Data Storage: REST vs. POSIX for Archives and HSM - Page 2
Clouds allow easy consolidation of the data from all departments and groups, and people will have more stuff than they do now as space is unlimited. Right? Just look at how AWS, Dropbox, Google drive or SkyDrive are being used and the cost is continually dropping. Dropping faster than the rate of density growth and/or disk price drops, which have not been much lately.
People often dump lots of data that they never use. Here is a good example. I had lots of videos of my grandmother and when she died a few years ago I reviewed them and put together a few for a family get-together. I added up the space I had in pictures and video of my grandmother and it came to about 5 GiB.
Now that’s not a lot but maybe I had the data in the cloud and found that much of it was not used for 5 or 10 years. And it would have been automatically moved to devices that don’t use much power and have a lower cost point such as tape does today.
If I went to get these files and got a message on the screen saying that the download would begin in about 3 minutes (more than enough time if the tape drives were busy and to pick and load a tape and get my files) it would not bug me at all – especially if I were paying less for storage or using a free service.
Now if this was important for my business, even for that type of data, most people that had not accessed the data for 3 to 5 years could wait 3 to 5 minutes to get it back. In my opinion given the network latencies and bandwidth available today for even big files, you are going to in fact wait to put the data in the cloud or get it out of the cloud.
So if the data is not local the fact is that, in the future, you’re going to wait for your data for at least a few minutes before it arrives. Let’s look at what I am talking about. Take my 5 GiB of data to download. It would start in 3 minutes or so. With my home Internet of 35 Mbit/sec that gives me, say, 4 MB/sec of download or 1280 seconds (a bit over 21 minutes) to get all my data back. In my opinion a small price to pay if my data is already in the cloud and I am paying less on secondary storage.

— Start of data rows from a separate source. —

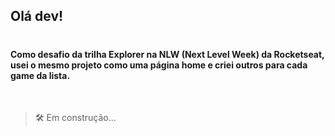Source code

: ## Olá dev!
#

#### Como desafio da trilha Explorer na NLW (Next Level Week) da Rocketseat, usei o mesmo projeto como uma página home e criei outros para cada game da lista.

<br>

> 🛠️ Em construção...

The bottom line here is that most if not all of the cloud implementations use a REST/SOAP interface. What we see in our directories is based on using those interfaces and not POSIX. What is missing is a rich set of interfaces that could automatically give hints for tiering storage, that provide data integrity and that could show an approximate amount of time it will take to get my data back.
The file system development has not changed in decades, while at the same time there have been lots of technology changes. The vendors that control the standard for the most part do not want to change anything. This is because change costs significant money in terms of potentially developing the features, testing and developing the tests for the new functionality, running the tests, and the hardware costs. And who is going to pay for these changes?
This was and is myopic thinking on the part of the vendors controlling POSIX. Good short term strategy but not good for the long haul. Today, we have no large SAN or local file systems that scale, and the Red Hat supported limit for XFS (the largest file system supported) is still only 100 TB, which is tiny today given the size of file systems people really want.
Today we have a few parallel file systems that scale to 10s of PB in a single namespace and these are mostly done with parallel file system appliances, for the most part that is it. Interfaces to tiered storage with policies that are not standardized and there are no plans as far as I can tell. I actually made a proposal to some groups to try and add this, but got nowhere.
At this point, scaling to 10s billions of files in a single namespace is difficult and often expensive. Recovery time for POSIX file systems is a long process, given the required consistency and the fact that the file system by default has to control access to two threads trying to write to the same file.
The real issue is that there is no standard way for the file system to put and get things out of secondary storage. 20 years ago there were many 10s of POSIX HSM vendors and systems. Today there are less than 10 from what I can determine, and most of the 10 are not growing anywhere near as rapidly as storage in the cloud market.
If you are under 30 and doing cloud or other development you are mostly likely developing to a REST or REST-like interface and not using a POSIX file system for your cloud. This allows you far more flexibility than does POSIX. Because instead of the backend having to be a file system that has to deal with the VFS layer and inodes, from what I can tell most REST interfaces put the data in a database to manage all of the files.